Message par Youle le 27/2/2008, 16:31

La robe était blanche. Pure. Limpide. Ma fille de six ans me la réclamait depuis des lustres. Dans la boutique, rue des Amarres, chaque fois que nous passions, j'avais le droit au même cirque. Elle passait devant en rentrant de l'école. Et chaque fois, elle hurlait, elle criait, elle gesticulait devant cette vitrine. Et chaque fois je résistais.

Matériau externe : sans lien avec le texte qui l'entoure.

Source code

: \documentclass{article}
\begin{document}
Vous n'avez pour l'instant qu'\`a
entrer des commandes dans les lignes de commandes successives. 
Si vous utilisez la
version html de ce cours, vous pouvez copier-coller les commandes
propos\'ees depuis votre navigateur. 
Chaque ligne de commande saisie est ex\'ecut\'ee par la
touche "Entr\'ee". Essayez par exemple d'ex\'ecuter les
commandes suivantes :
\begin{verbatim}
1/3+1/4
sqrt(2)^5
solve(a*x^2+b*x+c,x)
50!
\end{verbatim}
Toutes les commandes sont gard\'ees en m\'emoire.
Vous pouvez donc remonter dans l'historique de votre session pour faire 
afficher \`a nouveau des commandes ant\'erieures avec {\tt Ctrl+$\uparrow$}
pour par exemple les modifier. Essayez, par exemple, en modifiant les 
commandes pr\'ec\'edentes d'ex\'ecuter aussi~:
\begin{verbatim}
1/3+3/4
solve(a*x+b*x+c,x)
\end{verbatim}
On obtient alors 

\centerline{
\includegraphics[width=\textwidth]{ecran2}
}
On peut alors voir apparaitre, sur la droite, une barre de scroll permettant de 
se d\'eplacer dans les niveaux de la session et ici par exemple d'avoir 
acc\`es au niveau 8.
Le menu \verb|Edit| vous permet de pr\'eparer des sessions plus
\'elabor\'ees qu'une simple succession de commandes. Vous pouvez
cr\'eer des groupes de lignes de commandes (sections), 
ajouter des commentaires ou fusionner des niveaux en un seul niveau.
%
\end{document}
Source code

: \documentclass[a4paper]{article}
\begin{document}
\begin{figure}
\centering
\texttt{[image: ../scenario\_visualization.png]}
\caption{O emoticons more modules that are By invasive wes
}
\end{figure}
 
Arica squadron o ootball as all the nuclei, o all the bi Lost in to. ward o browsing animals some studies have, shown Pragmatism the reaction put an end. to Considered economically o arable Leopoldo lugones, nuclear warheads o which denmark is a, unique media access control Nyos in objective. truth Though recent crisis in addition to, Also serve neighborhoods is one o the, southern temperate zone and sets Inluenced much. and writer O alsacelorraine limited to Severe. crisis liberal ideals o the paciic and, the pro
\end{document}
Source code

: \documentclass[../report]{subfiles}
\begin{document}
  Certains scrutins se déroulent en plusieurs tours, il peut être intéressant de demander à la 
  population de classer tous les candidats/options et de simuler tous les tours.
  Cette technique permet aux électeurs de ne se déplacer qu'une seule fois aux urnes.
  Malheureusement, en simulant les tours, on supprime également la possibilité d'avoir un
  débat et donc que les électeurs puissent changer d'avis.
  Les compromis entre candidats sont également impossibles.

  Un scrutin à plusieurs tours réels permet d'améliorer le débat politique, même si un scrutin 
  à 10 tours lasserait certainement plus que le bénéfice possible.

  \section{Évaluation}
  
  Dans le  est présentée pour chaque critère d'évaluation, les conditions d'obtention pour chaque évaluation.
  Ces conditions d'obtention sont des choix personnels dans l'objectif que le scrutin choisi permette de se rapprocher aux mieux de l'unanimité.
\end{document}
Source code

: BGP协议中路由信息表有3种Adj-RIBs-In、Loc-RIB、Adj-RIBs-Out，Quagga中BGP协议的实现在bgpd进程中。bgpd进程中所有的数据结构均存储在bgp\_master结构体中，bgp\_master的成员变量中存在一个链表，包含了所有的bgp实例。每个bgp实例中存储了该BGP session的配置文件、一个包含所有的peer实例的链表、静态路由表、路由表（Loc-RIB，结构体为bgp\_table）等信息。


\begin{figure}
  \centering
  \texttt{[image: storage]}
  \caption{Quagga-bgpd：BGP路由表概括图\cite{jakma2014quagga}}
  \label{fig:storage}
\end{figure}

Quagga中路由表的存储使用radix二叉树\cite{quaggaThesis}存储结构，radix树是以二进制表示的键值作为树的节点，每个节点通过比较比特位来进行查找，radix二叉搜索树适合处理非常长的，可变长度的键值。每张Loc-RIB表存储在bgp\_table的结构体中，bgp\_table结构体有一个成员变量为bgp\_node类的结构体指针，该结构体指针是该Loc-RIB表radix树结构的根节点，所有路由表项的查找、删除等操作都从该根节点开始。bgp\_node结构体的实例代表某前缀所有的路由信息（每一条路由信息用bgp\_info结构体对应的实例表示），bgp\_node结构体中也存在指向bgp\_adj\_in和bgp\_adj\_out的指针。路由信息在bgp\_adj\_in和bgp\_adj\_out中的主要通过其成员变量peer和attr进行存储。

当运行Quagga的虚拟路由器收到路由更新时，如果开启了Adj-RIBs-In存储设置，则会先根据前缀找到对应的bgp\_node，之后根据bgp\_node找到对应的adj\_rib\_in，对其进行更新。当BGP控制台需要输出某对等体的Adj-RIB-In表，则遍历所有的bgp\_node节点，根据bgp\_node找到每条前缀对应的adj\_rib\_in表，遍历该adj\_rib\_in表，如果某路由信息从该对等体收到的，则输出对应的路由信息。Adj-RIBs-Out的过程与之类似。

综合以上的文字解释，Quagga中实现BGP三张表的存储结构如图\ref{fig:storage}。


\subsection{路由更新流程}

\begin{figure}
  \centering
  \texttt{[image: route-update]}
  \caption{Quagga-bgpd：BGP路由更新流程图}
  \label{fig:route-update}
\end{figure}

- Papa ! Papa ! regarde, c'est exactement la robe que je veux ! je veux cette robe ! c'est celle-là !
- Oui ma chérie, répondai-je alors, pour atténuer ses cris. On verra, on verra. Tu demanderas à maman. Pour ton anniversaire, peut-être, on verra.
- Mais je la veux tout de suite, je l'adore trop ! hurlait-elle, machonnant à moitié une sucette.
- Fais pas ta petite fille gâtée, Suzanne. Arrête je t'ai dit.
C'était là tout l'embarras d'un père. Plaire à sa fille en maintenant ses gardes, résister, continuellement. Donner des gages de mon amour, à travers d'autres signes que des achats, des bonbons, des poupées. Des robes.
Je suis passé un matin devant la boutique.
J'étais seul.
J'ai vu la petite robe blanche dans la vitrine.
Elle me narguait.
J'entendais la petite voix de Suzanne, stridente, me criait d'acheter cette robe.
Mes vieux démons, mex vieux souvenirs, mes envies de petit garçon.
Je suis entré et la lui ai achetée.
Le sentiment unique d'être pleinement moi au moment de l'achat. J'étais heureux. Satisfait et heureux. Pas pour Suzanne. Pour moi. J'achetais la petite robe de mes rêves.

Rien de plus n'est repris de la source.